· 7 min read ·

Past Mark-and-Sweep: What Your Second Garbage Collector Forces You to Understand

Source: lobsters

Bob Nystrom’s Baby’s First Garbage Collector has been a rite of passage for systems programmers for over a decade. It walks through a complete mark-and-sweep collector in roughly 150 lines of C, building a tiny VM that manages memory without ever calling free() manually. Matheus Moreira’s Baby’s Second Garbage Collector picks up where that left off, and the jump in complexity it represents is worth examining carefully.

The first collector is deceptively approachable because mark-and-sweep maps almost directly onto the mental model most programmers already carry. You walk all the live objects, mark them, then free everything else. The heap stays in place. Pointers stay valid. You need to know where your roots are (the VM stack, in Nystrom’s example) and be able to enumerate each object’s outgoing references. Everything else follows from those two facts.

What Mark-and-Sweep Leaves Unsolved

The simplicity comes with real costs that become visible as soon as you push the collector beyond a toy context.

Fragmentation is the most immediate problem. After many collection cycles, the heap fills with small gaps where short-lived objects used to live. An allocator using a free list can usually find a slot for a new object, but not always from a contiguous region. Cache behavior degrades because related objects that were allocated together drift apart as some survive and some get freed. A long-running process with high allocation rates can end up with a heap that appears full to any request larger than a certain size, even when total free space would be sufficient if contiguous.

Pause time scales with heap size, not with the amount of live data. The sweep phase must visit every object in the heap to determine what to free. If your heap is 2 GB and only 100 MB is live, you still pay to walk 2 GB of object headers on every collection cycle.

A second GC forces you to confront these trade-offs directly.

Copying Collection: Moving Objects as a Feature

The Cheney copying collector, published in 1970, addresses both fragmentation and pause proportionality in one move. The heap is divided into two equal semi-spaces: from-space and to-space. All allocation happens in from-space using a bump pointer, a single integer that increments on each allocation. No free list, no coalescing, no header manipulation.

When from-space is exhausted, collection begins. The collector copies all live objects into to-space, updates every pointer that referred to the old location, and then swaps the spaces.

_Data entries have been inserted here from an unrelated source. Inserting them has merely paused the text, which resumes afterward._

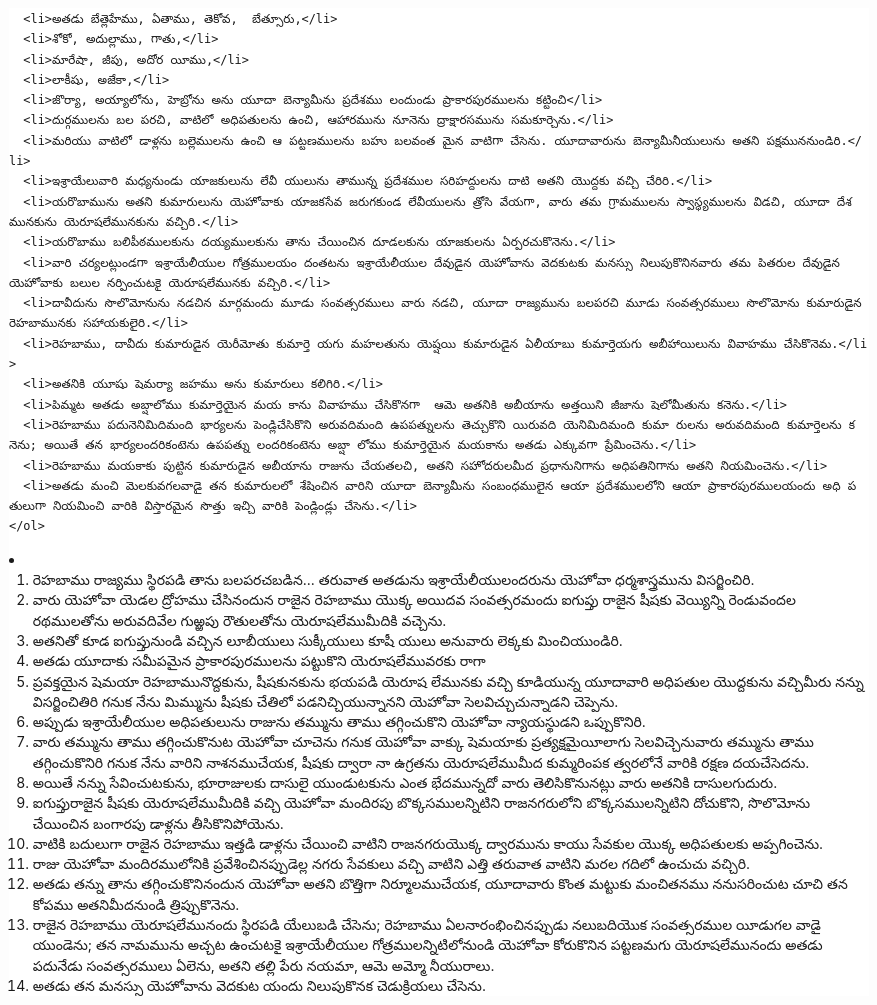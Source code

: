       <li>అతడు బేత్లెహేము, ఏతాము, తెకోవ,  బేత్సూరు,</li>
      <li>శోకో, అదుల్లాము, గాతు,</li>
      <li>మారేషా, జీపు, అదోర యీము,</li>
      <li>లాకీషు, అజేకా,</li>
      <li>జొర్యా, అయ్యాలోను, హెబ్రోను అను యూదా బెన్యామీను ప్రదేశము లందుండు ప్రాకారపురములను కట్టించి</li>
      <li>దుర్గములను బల పరచి, వాటిలో అధిపతులను ఉంచి, ఆహారమును నూనెను ద్రాక్షారసమును సమకూర్చెను.</li>
      <li>మరియు వాటిలో డాళ్లను బల్లెములను ఉంచి ఆ పట్టణములను బహు బలవంత మైన వాటిగా చేసెను. యూదావారును బెన్యామీనీయులును అతని పక్షముననుండిరి.</li>
      <li>ఇశ్రాయేలువారి మధ్యనుండు యాజకులును లేవీ యులును తామున్న ప్రదేశముల సరిహద్దులను దాటి అతని యొద్దకు వచ్చి చేరిరి.</li>
      <li>యరొబామును అతని కుమారులును యెహోవాకు యాజకసేవ జరుగకుండ లేవీయులను త్రోసి వేయగా, వారు తమ గ్రామములను స్వాస్థ్యములను విడచి, యూదా దేశమునకును యెరూషలేమునకును వచ్చిరి.</li>
      <li>యరొబాము బలిపీఠములకును దయ్యములకును తాను చేయించిన దూడలకును యాజకులను ఏర్పరచుకొనెను.</li>
      <li>వారి చర్యలట్లుండగా ఇశ్రాయేలీయుల గోత్రములయం దంతటను ఇశ్రాయేలీయుల దేవుడైన యెహోవాను వెదకుటకు మనస్సు నిలుపుకొనినవారు తమ పితరుల దేవుడైన యెహోవాకు బలుల నర్పించుటకై యెరూషలేమునకు వచ్చిరి.</li>
      <li>దావీదును సొలొమోనును నడచిన మార్గమందు మూడు సంవత్సరములు వారు నడచి, యూదా రాజ్యమును బలపరచి మూడు సంవత్సరములు సొలొమోను కుమారుడైన రెహబామునకు సహాయకులైరి.</li>
      <li>రెహబాము, దావీదు కుమారుడైన యెరీమోతు కుమార్తె యగు మహలతును యెష్షయి కుమారుడైన ఏలీయాబు కుమార్తెయగు అబీహాయిలును వివాహము చేసికొనెమ.</li>
      <li>అతనికి యూషు షెమర్యా జహము అను కుమారులు కలిగిరి.</li>
      <li>పిమ్మట అతడు అబ్షాలోము కుమార్తెయైన మయ కాను వివాహము చేసికొనగా  ఆమె అతనికి అబీయాను అత్తయిని జీజాను షెలోమీతును కనెను.</li>
      <li>రెహబాము పదునెనిమిదిమంది భార్యలను పెండ్లిచేసికొని అరువదిమంది ఉపపత్నులను తెచ్చుకొని యిరువది యెనిమిదిమంది కుమా రులను అరువదిమంది కుమార్తెలను కనెను; అయితే తన భార్యలందరికంటెను ఉపపత్ను లందరికంటెను అబ్షా లోము కుమార్తెయైన మయకాను అతడు ఎక్కువగా ప్రేమించెను.</li>
      <li>రెహబాము మయకాకు పుట్టిన కుమారుడైన అబీయాను రాజును చేయతలచి, అతని సహోదరులమీద ప్రధానునిగాను అధిపతినిగాను అతని నియమించెను.</li>
      <li>అతడు మంచి మెలకువగలవాడై తన కుమారులలో శేషించిన వారిని యూదా బెన్యామీను సంబంధములైన ఆయా ప్రదేశములలోని ఆయా ప్రాకారపురములయందు అధి పతులుగా నియమించి వారికి విస్తారమైన సొత్తు ఇచ్చి వారికి పెండ్లిండ్లు చేసెను.</li>
    </ol>
  </li>
  <li>
    <ol>
      <li>రెహబాము రాజ్యము స్థిరపడి తాను బలపరచబడిన... తరువాత అతడును ఇశ్రాయేలీయులందరును యెహోవా ధర్మశాస్త్రమును విసర్జించిరి.</li>
      <li>వారు యెహోవా యెడల ద్రోహము చేసినందున రాజైన రెహబాము యొక్క అయిదవ సంవత్సరమందు ఐగుప్తు రాజైన షీషకు వెయ్యిన్ని రెండువందల రథములతోను అరువదివేల గుఱ్ఱపు రౌతులతోను యెరూషలేముమీదికి వచ్చెను.</li>
      <li>అతనితో కూడ ఐగుప్తునుండి వచ్చిన లూబీయులు సుక్కీయులు కూషీ యులు అనువారు లెక్కకు మించియుండిరి.</li>
      <li>అతడు యూదాకు సమీపమైన ప్రాకారపురములను పట్టుకొని యెరూషలేమువరకు రాగా</li>
      <li>ప్రవక్తయైన షెమయా రెహబామునొద్దకును, షీషకునకును భయపడి యెరూష లేమునకు వచ్చి కూడియున్న యూదావారి అధిపతుల యొద్దకును వచ్చిమీరు నన్ను విసర్జించితిరి గనుక నేను మిమ్మును షీషకు చేతిలో పడనిచ్చియున్నానని యెహోవా సెలవిచ్చుచున్నాడని చెప్పెను.</li>
      <li>అప్పుడు ఇశ్రాయేలీయుల అధిపతులును రాజును తమ్మును తాము తగ్గించుకొని యెహోవా న్యాయస్థుడని ఒప్పుకొనిరి.</li>
      <li>వారు తమ్మును తాము తగ్గించుకొనుట యెహోవా చూచెను గనుక యెహోవా వాక్కు షెమయాకు ప్రత్యక్షమైయీలాగు సెలవిచ్చెనువారు తమ్మును తాము తగ్గించుకొనిరి గనుక నేను వారిని నాశనముచేయక, షీషకు ద్వారా నా ఉగ్రతను యెరూషలేముమీద కుమ్మరింపక త్వరలోనే వారికి రక్షణ దయచేసెదను.</li>
      <li>అయితే నన్ను సేవించుటకును, భూరాజులకు దాసులై యుండుటకును ఎంత భేదమున్నదో వారు తెలిసికొనునట్లు వారు అతనికి దాసులగుదురు.</li>
      <li>ఐగుప్తురాజైన షీషకు యెరూషలేముమీదికి వచ్చి యెహోవా మందిరపు బొక్కసములన్నిటిని రాజనగరులోని బొక్కసములన్నిటిని దోచుకొని, సొలొమోను చేయించిన బంగారపు డాళ్లను తీసికొనిపోయెను.</li>
      <li>వాటికి బదులుగా రాజైన రెహబాము ఇత్తడి డాళ్లను చేయించి వాటిని రాజనగరుయొక్క ద్వారమును కాయు సేవకుల యొక్క అధిపతులకు అప్పగించెను.</li>
      <li>రాజు యెహోవా మందిరములోనికి ప్రవేశించినప్పుడెల్ల నగరు సేవకులు వచ్చి వాటిని ఎత్తి తరువాత వాటిని మరల గదిలో ఉంచుచు వచ్చిరి.</li>
      <li>అతడు తన్ను తాను తగ్గించుకొనినందున యెహోవా అతని బొత్తిగా నిర్మూలముచేయక, యూదావారు కొంత మట్టుకు మంచితనము ననుసరించుట చూచి తన కోపము అతనిమీదనుండి త్రిప్పుకొనెను.</li>
      <li>రాజైన రెహబాము యెరూషలేమునందు స్థిరపడి యేలుబడి చేసెను; రెహబాము ఏలనారంభించినప్పుడు నలుబదియొక సంవత్సరముల యీడుగల వాడై యుండెను; తన నామమును అచ్చట ఉంచుటకై ఇశ్రాయేలీయుల గోత్రములన్నిటిలోనుండి యెహోవా కోరుకొనిన పట్టణమగు యెరూషలేమునందు అతడు పదునేడు సంవత్సరములు ఏలెను, అతని తల్లి పేరు నయమా, ఆమె అమ్మో నీయురాలు.</li>
      <li>అతడు తన మనస్సు యెహోవాను వెదకుట యందు నిలుపుకొనక చెడుక్రియలు చేసెను.</li>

From-space becomes the new to-space, empty and ready; the old to-space, now densely packed with live objects, becomes the new from-space.

Cheney’s key insight was that you can manage the gray object worklist without any auxiliary data structure by maintaining two pointers into to-space:

void collect(VM *vm) {
    Object *scan = to_space;
    Object *free_ptr = to_space;

    // Copy all roots first
    for (int i = 0; i < vm->stack_size; i++) {
        vm->stack[i] = copy(vm->stack[i], &free_ptr);
    }

    // scan chases free through to-space like a queue
    while (scan < free_ptr) {
        for each reference field f in *scan:
            *f = copy(*f, &free_ptr);
        scan += object_size(scan);
    }

    swap(&from_space, &to_space);
}

Object *copy(Object *obj, Object **free_ptr) {
    if (obj == NULL) return NULL;
    if (obj->forwarding != NULL) return obj->forwarding; // already moved

    Object *new_obj = *free_ptr;
    *free_ptr += object_size(obj);
    memcpy(new_obj, obj, object_size(obj));
    obj->forwarding = new_obj;
    return new_obj;
}

By using scan and free_ptr as implicit queue boundaries, Cheney’s algorithm performs a breadth-first traversal of the live object graph without allocating any auxiliary memory. The to-space itself serves as the worklist. Pause time becomes proportional to the live set rather than heap size, and the heap is completely defragmented after every collection.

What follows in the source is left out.